(DIRECTIONS FOR THIS TASK):
From the line containing "Universitário, nesta cidade" to the last line below, retype everything word for word.
• • • • •
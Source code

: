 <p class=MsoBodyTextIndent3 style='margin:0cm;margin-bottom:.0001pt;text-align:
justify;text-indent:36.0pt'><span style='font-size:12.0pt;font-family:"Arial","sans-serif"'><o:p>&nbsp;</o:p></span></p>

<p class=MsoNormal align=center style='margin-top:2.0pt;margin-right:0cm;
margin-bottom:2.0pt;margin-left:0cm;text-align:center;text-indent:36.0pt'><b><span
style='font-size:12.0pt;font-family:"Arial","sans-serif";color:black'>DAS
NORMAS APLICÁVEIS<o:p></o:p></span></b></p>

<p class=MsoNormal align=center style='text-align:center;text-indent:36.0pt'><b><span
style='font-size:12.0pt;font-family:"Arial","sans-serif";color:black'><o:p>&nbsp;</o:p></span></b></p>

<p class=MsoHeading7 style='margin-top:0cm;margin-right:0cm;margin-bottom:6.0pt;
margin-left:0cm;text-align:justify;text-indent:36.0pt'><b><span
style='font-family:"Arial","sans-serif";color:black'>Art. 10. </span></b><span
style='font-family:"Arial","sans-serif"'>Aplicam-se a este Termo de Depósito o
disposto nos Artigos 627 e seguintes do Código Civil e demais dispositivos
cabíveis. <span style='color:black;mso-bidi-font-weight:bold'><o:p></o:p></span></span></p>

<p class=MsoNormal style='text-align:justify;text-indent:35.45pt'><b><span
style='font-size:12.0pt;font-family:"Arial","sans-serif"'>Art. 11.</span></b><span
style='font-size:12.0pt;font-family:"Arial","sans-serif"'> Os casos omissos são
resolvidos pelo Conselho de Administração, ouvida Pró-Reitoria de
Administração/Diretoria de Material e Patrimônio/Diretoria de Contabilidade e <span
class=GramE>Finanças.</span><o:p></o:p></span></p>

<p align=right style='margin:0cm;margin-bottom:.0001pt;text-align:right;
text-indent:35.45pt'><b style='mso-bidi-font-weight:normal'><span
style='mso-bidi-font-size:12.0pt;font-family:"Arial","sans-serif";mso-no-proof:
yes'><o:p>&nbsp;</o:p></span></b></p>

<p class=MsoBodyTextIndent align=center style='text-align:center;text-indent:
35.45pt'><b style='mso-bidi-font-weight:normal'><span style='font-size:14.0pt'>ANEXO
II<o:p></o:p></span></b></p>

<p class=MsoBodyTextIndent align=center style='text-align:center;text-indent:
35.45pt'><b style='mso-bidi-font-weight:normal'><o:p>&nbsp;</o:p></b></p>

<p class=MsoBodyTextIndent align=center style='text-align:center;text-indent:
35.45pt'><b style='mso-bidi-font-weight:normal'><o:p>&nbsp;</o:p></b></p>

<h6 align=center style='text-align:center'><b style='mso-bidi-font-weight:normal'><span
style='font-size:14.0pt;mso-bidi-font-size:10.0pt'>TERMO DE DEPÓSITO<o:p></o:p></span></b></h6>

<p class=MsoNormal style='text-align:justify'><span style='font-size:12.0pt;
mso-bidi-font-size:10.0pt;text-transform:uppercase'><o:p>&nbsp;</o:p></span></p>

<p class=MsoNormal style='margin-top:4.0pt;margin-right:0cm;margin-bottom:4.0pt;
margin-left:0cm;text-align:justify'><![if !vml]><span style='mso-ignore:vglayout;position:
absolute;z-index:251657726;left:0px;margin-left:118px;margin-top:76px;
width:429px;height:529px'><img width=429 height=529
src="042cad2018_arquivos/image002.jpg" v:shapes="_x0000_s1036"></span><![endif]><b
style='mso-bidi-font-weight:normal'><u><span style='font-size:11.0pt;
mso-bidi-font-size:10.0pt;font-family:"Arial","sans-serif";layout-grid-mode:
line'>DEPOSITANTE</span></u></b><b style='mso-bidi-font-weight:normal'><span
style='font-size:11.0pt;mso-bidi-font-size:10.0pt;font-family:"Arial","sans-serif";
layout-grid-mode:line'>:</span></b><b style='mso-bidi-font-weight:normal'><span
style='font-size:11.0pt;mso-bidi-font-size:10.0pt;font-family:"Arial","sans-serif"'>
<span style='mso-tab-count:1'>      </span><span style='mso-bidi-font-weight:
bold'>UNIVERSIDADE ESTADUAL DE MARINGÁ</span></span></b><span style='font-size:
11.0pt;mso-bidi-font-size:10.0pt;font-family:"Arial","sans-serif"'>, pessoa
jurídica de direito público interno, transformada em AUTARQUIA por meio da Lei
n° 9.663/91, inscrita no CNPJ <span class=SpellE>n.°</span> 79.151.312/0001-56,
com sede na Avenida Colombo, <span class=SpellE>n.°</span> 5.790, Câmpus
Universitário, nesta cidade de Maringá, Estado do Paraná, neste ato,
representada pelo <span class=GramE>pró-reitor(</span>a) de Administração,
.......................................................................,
• • • • •
(ANSWER SECTION):
Universitário, nesta cidade de Maringá, Estado do Paraná, neste ato,
representada pelo <span class=GramE>pró-reitor(</span>a) de Administração,
.......................................................................,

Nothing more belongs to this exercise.